In the eurozone, the Frankfurt DAX 30 index shed 2.33 per cent, the Paris CAC 40 index lost 2.84 per cent, Milan’ FTSE Mib index plummeted 3.96 per cent, Madrid Ibex 35 slid 2.69 per cent and Lisbon’s PSI-20 fell 4.28 per cent.
London’s FTSE-100 fell 1.03 per cent, closing at 5,929.16 points.
“We find ourselves at one of the worst moments of the European monetary crisis. The idea of a contagion from the Greek crisis to other eurozone countries like Italy and Spain is gaining ground,” said Jean-Francois Robin, fixed-income strategist at Natixis in Paris.
On Wall Street, the Dow Jones Industrial Average fell 1.11 per cent to 12,516.66 in afternoon trading.
The broader S&P 500 shed 1.61 per cent to stand at 1,322.10, while the tech-heavy Nasdaq Composite dropped 1.75 per cent to 2,809.82.
In Italy, bank shares suffered the sharpest falls. Shares in Intesa Sanpaolo fell by 7.01 per cent and in UniCredit 5.92 per cent. These are the two biggest banks in the country.
“Italy has become the new pressure point in Europe’s debt crisis,” said Jan Randolph, head of sovereign risk at IHS Global Insight consultancy in London.
Investor concern rose further after German Chancellor Angela Merkel said she had told Italian Prime Minister Silvio Berlusconi to ensure Italy’s parliament approved an austerity budget to send “a very important signal” to the markets.
The Italian government earlier this month announced a four-year austerity budget in a bid to reduce the budget deficit to just 0.2 per cent of output by 2014 from 4.6 per cent last year.
Randolph pointed out that there was “no real new fundamental basis in Italy for this market aversion towards Italy”
He said: “What this really is about is a crisis of confidence.”
In Spain banking shares were also the worst hit, with Santander dropping 3.16 per cent and its main competitor BBVA falling 4.06 per cent. CaixaBank shares fell 5.29 per cent.
But the big news was on Spanish 10-year bonds, where yields rose above six per cent for the first time since 1997.
In Paris, all companies comprising the leading CAC-40 index fell. Credit Agricole bank dropped 7.66 per cent and BNP Paribas tumbled 6.25 per cent.
“A real wind of panic blew across the financial sector provoked by the spike in Italian and Spanish yields on the bond market which has showed the way for crisis contagion,” Guillaume Garabedjian, portfolio manager at Meeschaert said.
In Brussels, eurozone leaders hoped to head off fresh worries of debt crisis contagion by seeking to iron out widening differences over the outline of a second Greek rescue package.

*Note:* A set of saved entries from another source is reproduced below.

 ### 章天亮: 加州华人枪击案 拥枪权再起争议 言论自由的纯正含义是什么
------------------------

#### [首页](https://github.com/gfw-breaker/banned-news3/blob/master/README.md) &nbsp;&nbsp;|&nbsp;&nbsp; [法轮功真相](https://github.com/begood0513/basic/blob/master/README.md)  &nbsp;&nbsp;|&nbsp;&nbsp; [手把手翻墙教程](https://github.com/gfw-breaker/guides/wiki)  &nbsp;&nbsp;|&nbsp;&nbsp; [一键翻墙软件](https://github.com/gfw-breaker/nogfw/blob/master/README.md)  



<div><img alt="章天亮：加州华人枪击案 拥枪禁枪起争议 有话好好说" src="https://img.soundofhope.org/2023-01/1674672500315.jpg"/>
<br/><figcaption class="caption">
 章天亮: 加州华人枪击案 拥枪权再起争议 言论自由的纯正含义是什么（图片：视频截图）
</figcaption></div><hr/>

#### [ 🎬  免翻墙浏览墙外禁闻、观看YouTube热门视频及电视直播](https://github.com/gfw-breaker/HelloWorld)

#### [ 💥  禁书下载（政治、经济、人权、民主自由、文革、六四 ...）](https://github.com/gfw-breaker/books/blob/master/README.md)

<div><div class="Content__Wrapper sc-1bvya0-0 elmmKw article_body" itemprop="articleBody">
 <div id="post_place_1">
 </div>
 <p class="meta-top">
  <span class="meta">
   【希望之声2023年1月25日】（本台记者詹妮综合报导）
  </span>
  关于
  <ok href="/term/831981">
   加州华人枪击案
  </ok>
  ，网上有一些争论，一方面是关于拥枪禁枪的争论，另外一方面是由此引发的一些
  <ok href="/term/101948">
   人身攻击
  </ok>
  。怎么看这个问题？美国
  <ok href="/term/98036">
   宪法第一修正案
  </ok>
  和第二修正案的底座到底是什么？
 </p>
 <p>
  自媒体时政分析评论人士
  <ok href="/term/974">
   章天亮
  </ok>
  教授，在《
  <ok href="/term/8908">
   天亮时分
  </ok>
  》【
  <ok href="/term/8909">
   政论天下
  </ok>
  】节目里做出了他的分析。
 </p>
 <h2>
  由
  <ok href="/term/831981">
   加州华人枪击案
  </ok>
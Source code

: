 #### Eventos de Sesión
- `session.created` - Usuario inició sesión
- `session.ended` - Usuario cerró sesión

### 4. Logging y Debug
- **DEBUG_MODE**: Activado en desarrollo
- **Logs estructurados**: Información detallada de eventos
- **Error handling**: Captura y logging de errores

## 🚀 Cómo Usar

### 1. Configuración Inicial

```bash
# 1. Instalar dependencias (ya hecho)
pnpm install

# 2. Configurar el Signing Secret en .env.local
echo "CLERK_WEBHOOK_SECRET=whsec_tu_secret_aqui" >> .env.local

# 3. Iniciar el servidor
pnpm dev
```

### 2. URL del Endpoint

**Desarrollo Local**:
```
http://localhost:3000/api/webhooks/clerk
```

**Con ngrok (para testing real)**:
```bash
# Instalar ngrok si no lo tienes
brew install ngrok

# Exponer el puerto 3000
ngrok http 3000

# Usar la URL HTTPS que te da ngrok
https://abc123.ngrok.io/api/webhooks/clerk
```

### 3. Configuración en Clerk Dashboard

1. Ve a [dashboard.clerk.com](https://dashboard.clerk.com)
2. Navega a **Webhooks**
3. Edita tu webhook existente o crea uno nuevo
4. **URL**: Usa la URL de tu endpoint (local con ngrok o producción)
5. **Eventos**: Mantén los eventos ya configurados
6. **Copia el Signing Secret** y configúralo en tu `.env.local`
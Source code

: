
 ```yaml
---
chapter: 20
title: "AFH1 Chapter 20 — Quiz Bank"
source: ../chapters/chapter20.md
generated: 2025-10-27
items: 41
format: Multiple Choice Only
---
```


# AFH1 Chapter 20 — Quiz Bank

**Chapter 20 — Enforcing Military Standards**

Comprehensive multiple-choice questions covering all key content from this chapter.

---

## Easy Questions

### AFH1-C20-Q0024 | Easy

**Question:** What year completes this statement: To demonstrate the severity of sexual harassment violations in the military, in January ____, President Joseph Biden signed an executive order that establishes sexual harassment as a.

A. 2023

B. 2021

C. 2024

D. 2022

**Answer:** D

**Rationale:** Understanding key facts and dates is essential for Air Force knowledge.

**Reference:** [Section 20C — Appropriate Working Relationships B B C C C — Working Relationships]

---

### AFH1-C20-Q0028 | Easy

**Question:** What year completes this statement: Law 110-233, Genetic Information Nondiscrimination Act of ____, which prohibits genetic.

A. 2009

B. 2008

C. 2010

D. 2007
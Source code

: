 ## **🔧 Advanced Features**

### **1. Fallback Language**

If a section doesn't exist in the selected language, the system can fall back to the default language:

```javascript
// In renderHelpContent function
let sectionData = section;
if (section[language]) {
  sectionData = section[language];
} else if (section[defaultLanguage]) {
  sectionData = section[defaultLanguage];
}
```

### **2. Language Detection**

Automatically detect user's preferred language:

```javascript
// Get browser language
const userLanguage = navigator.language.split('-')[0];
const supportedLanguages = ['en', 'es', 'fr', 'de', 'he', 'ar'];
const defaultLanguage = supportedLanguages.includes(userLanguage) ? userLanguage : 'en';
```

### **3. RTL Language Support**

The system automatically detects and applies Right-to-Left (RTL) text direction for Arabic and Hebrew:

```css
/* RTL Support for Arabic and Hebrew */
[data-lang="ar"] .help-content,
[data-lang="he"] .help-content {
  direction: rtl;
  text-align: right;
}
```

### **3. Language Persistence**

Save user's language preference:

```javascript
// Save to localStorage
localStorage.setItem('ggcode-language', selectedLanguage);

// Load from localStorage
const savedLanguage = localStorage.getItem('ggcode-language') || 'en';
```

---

“The euro has come under heavy selling pressure today as investors take fright on two accounts: firstly, that EU ministers are becoming more comfortable with the prospect of Greece defaulting on part of its debts, and secondly that pressures are spreading from the core to the periphery, especially to Italy,” said Forex.com research director Kathleen Brooks.
The Brussels talks will focus on the question of possible private-sector involvement in a second bailout of Greece – with a deal not expected before September.
In London yesterday, which managed to sidestep the worst of the European falls, BSkyB’s shares plunged more than seven per cent, but recovered slightly as Rupert Murdoch fought to keep alive his bid for the British pay-TV group amid a phone hacking scandal at News Corp.’s News of the World newspaper.
At the close, BSkyB had slumped to 715.50 pence from 750 pence at the close on Friday, a drop of 4.6 per cent. For a time it had fallen below the 700-pence a share offer from Murdoch’s News Corp. for the 61 per cent of BSkyB it does not own.
In Asia, Tokyo closed 0.67 per cent lower at 10,069.53, Sydney dropped 1.56 per cent.
Hong Kong fell 1.67 per cent, but Shanghai gained 0.18 per cent thanks to a surge in airline shares following reports that the government will invest heavily in the sector.